Piyasa beklentileri çok önemli. Öyle ki, beklentiler iyi yönetilemezse alınan tedbirlerin işe yaramaması bile mümkün. Gelecekle ilgili beklentiler bozuldukça iş dünyası ona göre fiyatlama yapar ve farkına varmadan enflasyonu besleyebilir. Kaldı ki, beklenti bozulduğunda ciddi sermaye hareketleri olabilir, kurlar yükselebilir ve akabinde zaten otomatik olarak maliyet enflasyonu yaşanır.
TCMB tarafından her ay piyasa profesyonellerinin nabzını yoklamak amacıyla ‘piyasa katılımcıları anketi’ düzenlenir ve yayınlanır.
Söz konusu anketin en başında katılımcı bilgileri bulunur. En son düzenlenen Nisan 2025 anketini 30 banka, 23 banka dışı finansal sektör ve 18 reel sektör firma temsilcileri olmak üzere toplam 71 kişi doldurdu.
Şimdi en son açıklanan anketi birlikte değerlendirelim.
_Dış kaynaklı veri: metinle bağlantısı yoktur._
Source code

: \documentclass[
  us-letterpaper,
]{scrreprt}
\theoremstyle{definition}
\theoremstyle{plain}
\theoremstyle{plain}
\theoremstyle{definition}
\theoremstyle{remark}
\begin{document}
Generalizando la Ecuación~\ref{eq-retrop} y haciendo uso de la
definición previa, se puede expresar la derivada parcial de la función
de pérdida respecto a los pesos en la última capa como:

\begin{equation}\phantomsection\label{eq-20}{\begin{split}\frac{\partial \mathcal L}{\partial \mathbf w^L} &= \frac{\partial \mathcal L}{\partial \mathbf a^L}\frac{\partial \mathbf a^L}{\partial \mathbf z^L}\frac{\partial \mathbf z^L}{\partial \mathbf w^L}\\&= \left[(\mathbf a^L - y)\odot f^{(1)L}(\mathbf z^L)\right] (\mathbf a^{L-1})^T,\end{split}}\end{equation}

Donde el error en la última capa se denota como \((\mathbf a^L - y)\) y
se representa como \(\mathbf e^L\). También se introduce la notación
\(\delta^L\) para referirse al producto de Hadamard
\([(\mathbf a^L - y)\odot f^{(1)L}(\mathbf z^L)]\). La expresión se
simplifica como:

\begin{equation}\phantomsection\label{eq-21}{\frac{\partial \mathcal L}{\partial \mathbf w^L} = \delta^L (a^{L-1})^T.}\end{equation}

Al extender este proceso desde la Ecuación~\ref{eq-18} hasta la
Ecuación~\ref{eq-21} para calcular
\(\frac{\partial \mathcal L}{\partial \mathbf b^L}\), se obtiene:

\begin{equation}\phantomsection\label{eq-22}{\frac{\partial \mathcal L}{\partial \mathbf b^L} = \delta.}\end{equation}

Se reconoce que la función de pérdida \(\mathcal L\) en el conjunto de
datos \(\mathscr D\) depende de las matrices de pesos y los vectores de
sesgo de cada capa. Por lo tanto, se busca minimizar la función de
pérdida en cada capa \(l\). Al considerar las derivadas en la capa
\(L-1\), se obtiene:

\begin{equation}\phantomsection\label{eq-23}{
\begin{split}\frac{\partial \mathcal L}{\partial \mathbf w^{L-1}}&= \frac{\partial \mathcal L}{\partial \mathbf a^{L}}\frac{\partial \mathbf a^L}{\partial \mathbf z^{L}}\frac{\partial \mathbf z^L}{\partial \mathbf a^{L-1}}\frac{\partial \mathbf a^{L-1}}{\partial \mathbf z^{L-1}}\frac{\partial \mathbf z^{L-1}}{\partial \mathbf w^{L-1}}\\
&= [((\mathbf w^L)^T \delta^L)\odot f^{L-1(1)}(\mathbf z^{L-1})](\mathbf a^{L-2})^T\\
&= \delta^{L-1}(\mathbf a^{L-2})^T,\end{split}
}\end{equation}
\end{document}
İçeride yaşanan gelişmelerin akabinde yabancı yatırımcının Türkiye piyasalarındaki pozisyonunu azaltması ve akabinde dövize gelen taleple oluşan dalgalanmalar, kısa süreli bile olsa piyasalarda ciddi belirsizliğe yol açtı. Piyasa beklentileri anketinde beklenti değişikliğini birlikte inceleyelim.
HEDEFTE SAPMA YOK
Önce enflasyon beklentilerindeki değişime bakalım. Yıl sonu TÜFE beklentisi, bir önceki anket döneminde yüzde 28.04 iken, yüzde 29.98’e yükseldi. Neredeyse 2 puanlık yükseliş gerçekleşmiş görünüyor. 12 ay sonrası enflasyon beklentisi de yüzde 24.55’ten yüzde 25.56’ya yaklaşık 1 puan civarı arttı. 24 ay sonrasında ise TÜFE beklentisi yüzde 17.06’dan yüzde 17.69’a yaklaşık yarım puan arttı. Dikkat edersek yıl sonu beklenti sapması yaklaşık 2 puan olurken, 12 ay sonrasında sapma 1 puan, 24 ay sonrasında ise yaklaşık yarım puan civarındadır. Buradan şunu söyleyebiliriz. Piyasa bu dalgalanmayı geçici olarak görüyor ve orta vade hedeflerde önemli bir sapmaya yol açmayacağı düşünülüyor.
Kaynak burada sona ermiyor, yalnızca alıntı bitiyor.